:: Excerpted records ::
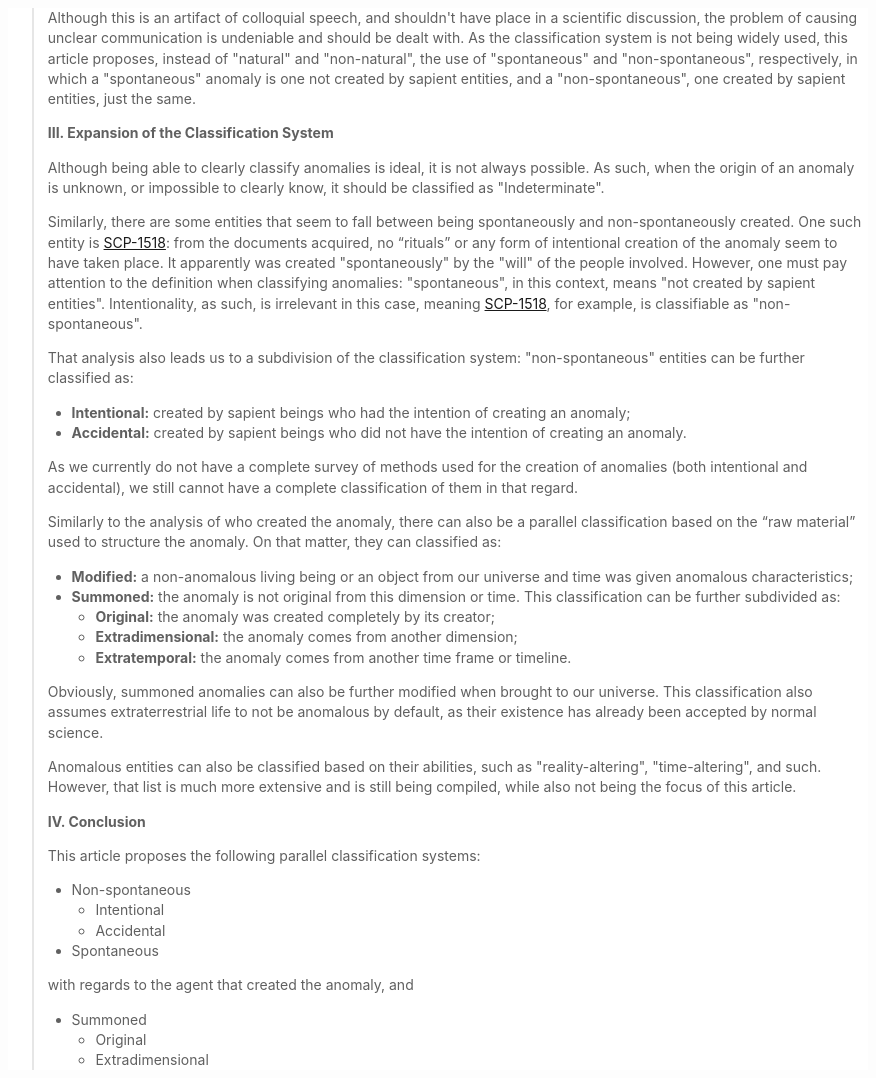 > Although this is an artifact of colloquial speech, and shouldn't have place in a scientific discussion, the problem of causing unclear communication is undeniable and should be dealt with. As the classification system is not being widely used, this article proposes, instead of "natural" and "non-natural", the use of "spontaneous" and "non-spontaneous", respectively, in which a "spontaneous" anomaly is one not created by sapient entities, and a "non-spontaneous", one created by sapient entities, just the same.
> 
> **III. Expansion of the Classification System**
> 
> Although being able to clearly classify anomalies is ideal, it is not always possible. As such, when the origin of an anomaly is unknown, or impossible to clearly know, it should be classified as "Indeterminate".
> 
> Similarly, there are some entities that seem to fall between being spontaneously and non-spontaneously created. One such entity is [SCP-1518](/scp-1518): from the documents acquired, no “rituals” or any form of intentional creation of the anomaly seem to have taken place. It apparently was created "spontaneously" by the "will" of the people involved. However, one must pay attention to the definition when classifying anomalies: "spontaneous", in this context, means "not created by sapient entities". Intentionality, as such, is irrelevant in this case, meaning [SCP-1518](/scp-1518), for example, is classifiable as "non-spontaneous".
> 
> That analysis also leads us to a subdivision of the classification system: "non-spontaneous" entities can be further classified as:
> 
> *   **Intentional:** created by sapient beings who had the intention of creating an anomaly;
> *   **Accidental:** created by sapient beings who did not have the intention of creating an anomaly.
> 
> As we currently do not have a complete survey of methods used for the creation of anomalies (both intentional and accidental), we still cannot have a complete classification of them in that regard.
> 
> Similarly to the analysis of who created the anomaly, there can also be a parallel classification based on the “raw material” used to structure the anomaly. On that matter, they can classified as:
> 
> *   **Modified:** a non-anomalous living being or an object from our universe and time was given anomalous characteristics;
> *   **Summoned:** the anomaly is not original from this dimension or time. This classification can be further subdivided as:
>     *   **Original:** the anomaly was created completely by its creator;
>     *   **Extradimensional:** the anomaly comes from another dimension;
>     *   **Extratemporal:** the anomaly comes from another time frame or timeline.
> 
> Obviously, summoned anomalies can also be further modified when brought to our universe. This classification also assumes extraterrestrial life to not be anomalous by default, as their existence has already been accepted by normal science.
> 
> Anomalous entities can also be classified based on their abilities, such as "reality-altering", "time-altering", and such. However, that list is much more extensive and is still being compiled, while also not being the focus of this article.
> 
> **IV. Conclusion**
> 
> This article proposes the following parallel classification systems:
> 
> *   Non-spontaneous
>     *   Intentional
>     *   Accidental
> *   Spontaneous
> 
> with regards to the agent that created the anomaly, and
> 
> *   Summoned
>     *   Original
>     *   Extradimensional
:::
* _Work order_:
Your answer should consist of the lines from the line with "the anomaly, and" through the last line of the data, set down exactly, both included.

* _Result of the exercise_:
> with regards to the agent that created the anomaly, and
> 
> *   Summoned
>     *   Original
>     *   Extradimensional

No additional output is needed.